> [Task to carry out]
Write out again, exactly, the lines below starting at the one with "Esta optimización evita" and ending at the one with "con varias bibliotecas".

== Segment start ==

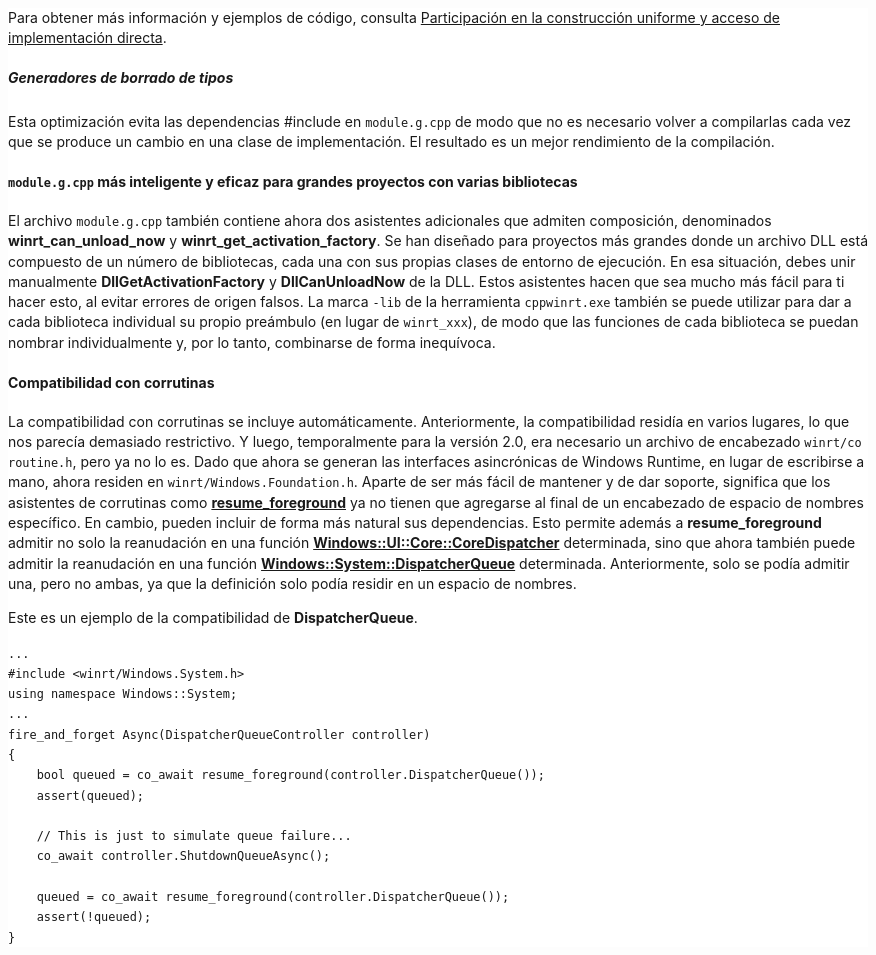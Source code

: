 Para obtener más información y ejemplos de código, consulta [Participación en la construcción uniforme y acceso de implementación directa](./author-apis.md#opt-in-to-uniform-construction-and-direct-implementation-access).

##### <a name="type-erased-factories"></a>Generadores de borrado de tipos

Esta optimización evita las dependencias #include en `module.g.cpp` de modo que no es necesario volver a compilarlas cada vez que se produce un cambio en una clase de implementación. El resultado es un mejor rendimiento de la compilación.

#### <a name="smarter-and-more-efficient-modulegcpp-for-large-projects-with-multiple-libs"></a>`module.g.cpp` más inteligente y eficaz para grandes proyectos con varias bibliotecas

El archivo `module.g.cpp` también contiene ahora dos asistentes adicionales que admiten composición, denominados **winrt_can_unload_now** y **winrt_get_activation_factory**. Se han diseñado para proyectos más grandes donde un archivo DLL está compuesto de un número de bibliotecas, cada una con sus propias clases de entorno de ejecución. En esa situación, debes unir manualmente **DllGetActivationFactory** y **DllCanUnloadNow** de la DLL. Estos asistentes hacen que sea mucho más fácil para ti hacer esto, al evitar errores de origen falsos. La marca `-lib` de la herramienta `cppwinrt.exe` también se puede utilizar para dar a cada biblioteca individual su propio preámbulo (en lugar de `winrt_xxx`), de modo que las funciones de cada biblioteca se puedan nombrar individualmente y, por lo tanto, combinarse de forma inequívoca.

#### <a name="coroutine-support"></a>Compatibilidad con corrutinas

La compatibilidad con corrutinas se incluye automáticamente. Anteriormente, la compatibilidad residía en varios lugares, lo que nos parecía demasiado restrictivo. Y luego, temporalmente para la versión 2.0, era necesario un archivo de encabezado `winrt/coroutine.h`, pero ya no lo es. Dado que ahora se generan las interfaces asincrónicas de Windows Runtime, en lugar de escribirse a mano, ahora residen en `winrt/Windows.Foundation.h`. Aparte de ser más fácil de mantener y de dar soporte, significa que los asistentes de corrutinas como [**resume_foreground**](/uwp/cpp-ref-for-winrt/resume-foreground) ya no tienen que agregarse al final de un encabezado de espacio de nombres específico. En cambio, pueden incluir de forma más natural sus dependencias. Esto permite además a **resume_foreground** admitir no solo la reanudación en una función [**Windows::UI::Core::CoreDispatcher**](/uwp/api/windows.ui.core.coredispatcher) determinada, sino que ahora también puede admitir la reanudación en una función [**Windows::System::DispatcherQueue**](/uwp/api/windows.system.dispatcherqueue) determinada. Anteriormente, solo se podía admitir una, pero no ambas, ya que la definición solo podía residir en un espacio de nombres.

Este es un ejemplo de la compatibilidad de **DispatcherQueue**.

```cppwinrt
...
#include <winrt/Windows.System.h>
using namespace Windows::System;
...
fire_and_forget Async(DispatcherQueueController controller)
{
    bool queued = co_await resume_foreground(controller.DispatcherQueue());
    assert(queued);

    // This is just to simulate queue failure...
    co_await controller.ShutdownQueueAsync();

    queued = co_await resume_foreground(controller.DispatcherQueue());
    assert(!queued);
}
```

== Segment end ==

> [Answer for this exercise]
Esta optimización evita las dependencias #include en `module.g.cpp` de modo que no es necesario volver a compilarlas cada vez que se produce un cambio en una clase de implementación. El resultado es un mejor rendimiento de la compilación.

#### <a name="smarter-and-more-efficient-modulegcpp-for-large-projects-with-multiple-libs"></a>`module.g.cpp` más inteligente y eficaz para grandes proyectos con varias bibliotecas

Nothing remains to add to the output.